» **What the task asks**
Within the listing below, locate all lines containing the word "newcommand". Copy each one.

» **Material provided**
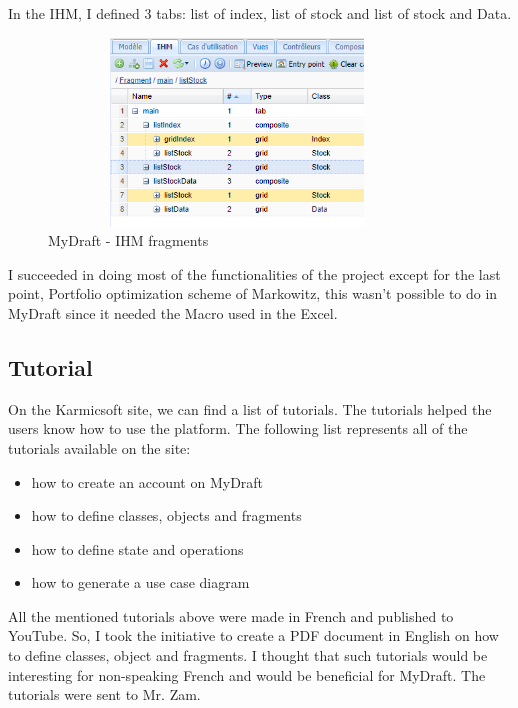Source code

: \documentclass{report}
\begin{document}
In the IHM, I defined 3 tabs: list of index, list of stock and list of stock and Data.
\begin{figure}[H]
\centering
\includegraphics[width=10cm,height=5cm,keepaspectratio]{ihm.png}
\caption{MyDraft - IHM fragments}
\end{figure}

I succeeded in doing most of the functionalities of the project except for the last point, Portfolio optimization scheme of Markowitz, this wasn't possible to do in MyDraft since it needed the Macro used in the Excel.\\

\subsection{Tutorial}
On the Karmicsoft site, we can find a list of tutorials. The tutorials helped the users know how to use the platform. The following list represents all of the tutorials available on the site: 
\begin{itemize}
\item how to create an account on MyDraft 
\item how to define classes, objects and fragments
\item how to define state and operations
\item how to generate a use case diagram
\end{itemize}

All the mentioned tutorials above were made in French and published to YouTube. So, I took the initiative to create a PDF document in English on how to define classes, object and fragments. I thought that such tutorials would be interesting for non-speaking French and would be beneficial for MyDraft. The tutorials were sent to Mr. Zam.
\end{document}
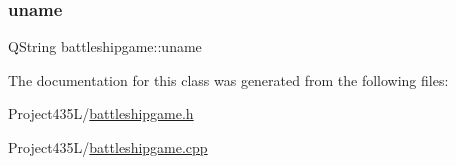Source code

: \mbox{\label{classbattleshipgame_a3092de15ed568b0e0da2248f69e4d2ae}} 
\subsubsection{\texorpdfstring{uname}{uname}}
{\footnotesize\ttfamily Q\+String battleshipgame\+::uname\hspace{0.3cm}{\ttfamily [private]}}



The documentation for this class was generated from the following files\+:\begin{DoxyCompactItemize}
\item 
Project435\+L/\hyperlink{battleshipgame_8h}{battleshipgame.\+h}\item 
Project435\+L/\hyperlink{battleshipgame_8cpp}{battleshipgame.\+cpp}\end{DoxyCompactItemize}

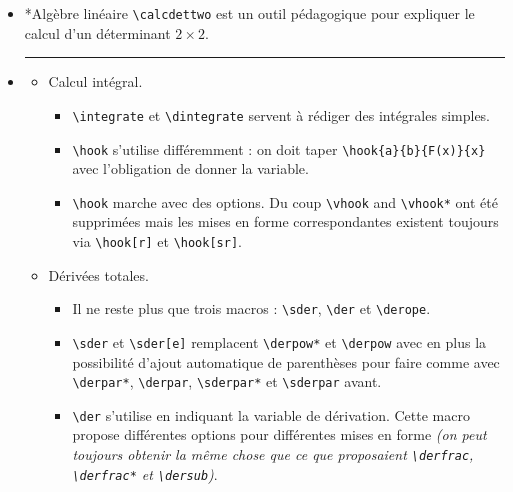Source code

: \documentclass[12pt,a4paper]{book}
\makeatletter
\newcommand\env[1]{\texttt{#1}}
\newcommand\macro[1]{\env{\textbackslash{}#1}}
\theoremstyle{definition}
\newcommand\separation{
	\medskip
	\hfill\rule{0.5\textwidth}{0.75pt}\hfill
	\medskip
}
\newcommand\topic{\@ifstar{\@topic@star}{\@topic@no@star}}
\newcommand\@topic@no@star[1]{%
	\textbf{\textsc{#1}.}%
}
\newcommand\@topic@star[1]{%
	\textbf{\textsc{#1} :}%
}
\makeatother
\begin{document}
{{\begin{description}
\begin{itemize}[itemsep=.5em]
    
    
    
    
        \separation
        \item \topic*{Algèbre linéaire}
              \macro{calcdettwo} est un outil pédagogique pour expliquer le calcul d'un déterminant $2\times2$.
    
    
    
    
        \separation
        \item \topic{Analyse}
        \begin{itemize}[itemsep=.5em]
            \item Calcul intégral.
            
            \begin{itemize}[itemsep=.5em, label=$\rightarrow$]
                \item \macro{integrate} et \macro{dintegrate} servent à rédiger des intégrales simples.
    
                \item \macro{hook} s'utilise différemment : on doit taper \macro{hook\{a\}\{b\}\{F(x)\}\{x\}} avec l'obligation de donner la variable.
                
                \item \macro{hook} marche avec des options.
                      Du coup \macro{vhook} and \macro{vhook*} ont été supprimées mais les mises en forme correspondantes existent toujours via \macro{hook[r]} et \macro{hook[sr]}.
    	    \end{itemize}
    	    
            
            \item Dérivées totales.
            
            \begin{itemize}[itemsep=.5em, label=$\rightarrow$]
                \item Il ne reste plus que trois macros : \macro{sder}, \macro{der} et \macro{derope}.
    
                \item \macro{sder} et \macro{sder[e]} remplacent \macro{derpow*} et \macro{derpow} avec en plus la possibilité d'ajout automatique de parenthèses pour faire comme avec \macro{derpar*}, \macro{derpar}, \macro{sderpar*} et \macro{sderpar} avant.
    
    
                \item \macro{der} s'utilise en indiquant la variable de dérivation. Cette macro propose différentes options pour différentes mises en forme 
                      \emph{(on peut toujours obtenir la même chose que ce que proposaient \macro{derfrac}, \macro{derfrac*} et \macro{dersub})}.
    

\end{itemize}
\end{itemize}
\end{itemize}
\end{description}}}
\end{document}
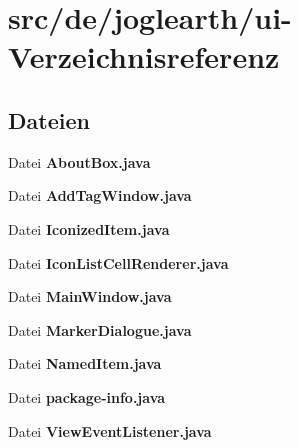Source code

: \section{src/de/joglearth/ui-\/\-Verzeichnisreferenz}
\label{dir_4b274c199fc58ae06d55f08d9b9a949d}
\subsection*{Dateien}
\begin{DoxyCompactItemize}
\item 
Datei {\bfseries About\-Box.\-java}
\item 
Datei {\bfseries Add\-Tag\-Window.\-java}
\item 
Datei {\bfseries Iconized\-Item.\-java}
\item 
Datei {\bfseries Icon\-List\-Cell\-Renderer.\-java}
\item 
Datei {\bfseries Main\-Window.\-java}
\item 
Datei {\bfseries Marker\-Dialogue.\-java}
\item 
Datei {\bfseries Named\-Item.\-java}
\item 
Datei {\bfseries package-\/info.\-java}
\item 
Datei {\bfseries View\-Event\-Listener.\-java}
\end{DoxyCompactItemize}
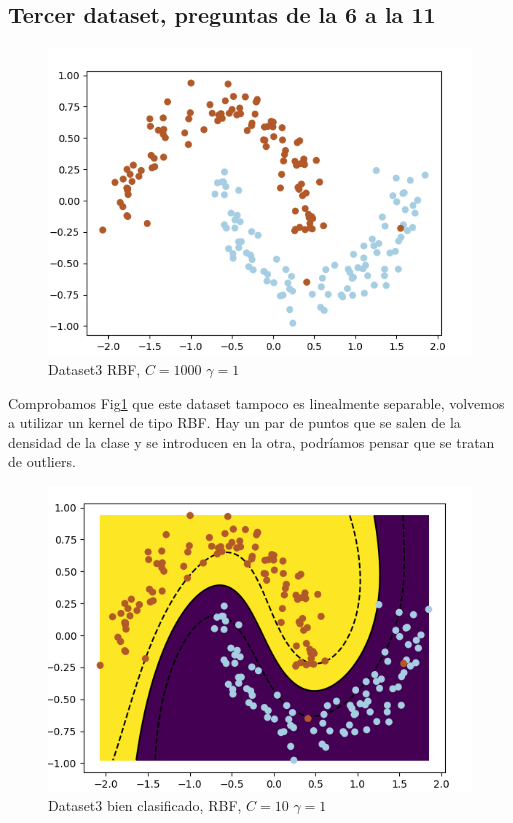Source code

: \subsection{Tercer dataset, preguntas de la 6 a la 11}

\begin{figure}[H]
	\centering
	\includegraphics[scale=0.85]{img/dataset3_1}
    \caption{Dataset3 RBF, $C=1000$ $\gamma=1$}
    \label{dataset3_1}
\end{figure}

Comprobamos Fig\ref{dataset3_1} que este dataset tampoco es linealmente separable, volvemos a utilizar un kernel de tipo RBF. Hay un par de puntos que se salen de la densidad de la clase y se introducen en la otra, podríamos pensar que se tratan de outliers.

\begin{figure}[H]
	\centering
	\includegraphics[scale=0.85]{img/dataset3_2}
    \caption{Dataset3 bien clasificado, RBF, $C=10$ $\gamma=1$}
    \label{dataset3_2}
\end{figure}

» **Solution**
\newcommand\env[1]{\texttt{#1}}
\newcommand\macro[1]{\env{\textbackslash{}#1}}
\newcommand\separation{
\newcommand\topic{\@ifstar{\@topic@star}{\@topic@no@star}}
\newcommand\@topic@no@star[1]{%
\newcommand\@topic@star[1]{%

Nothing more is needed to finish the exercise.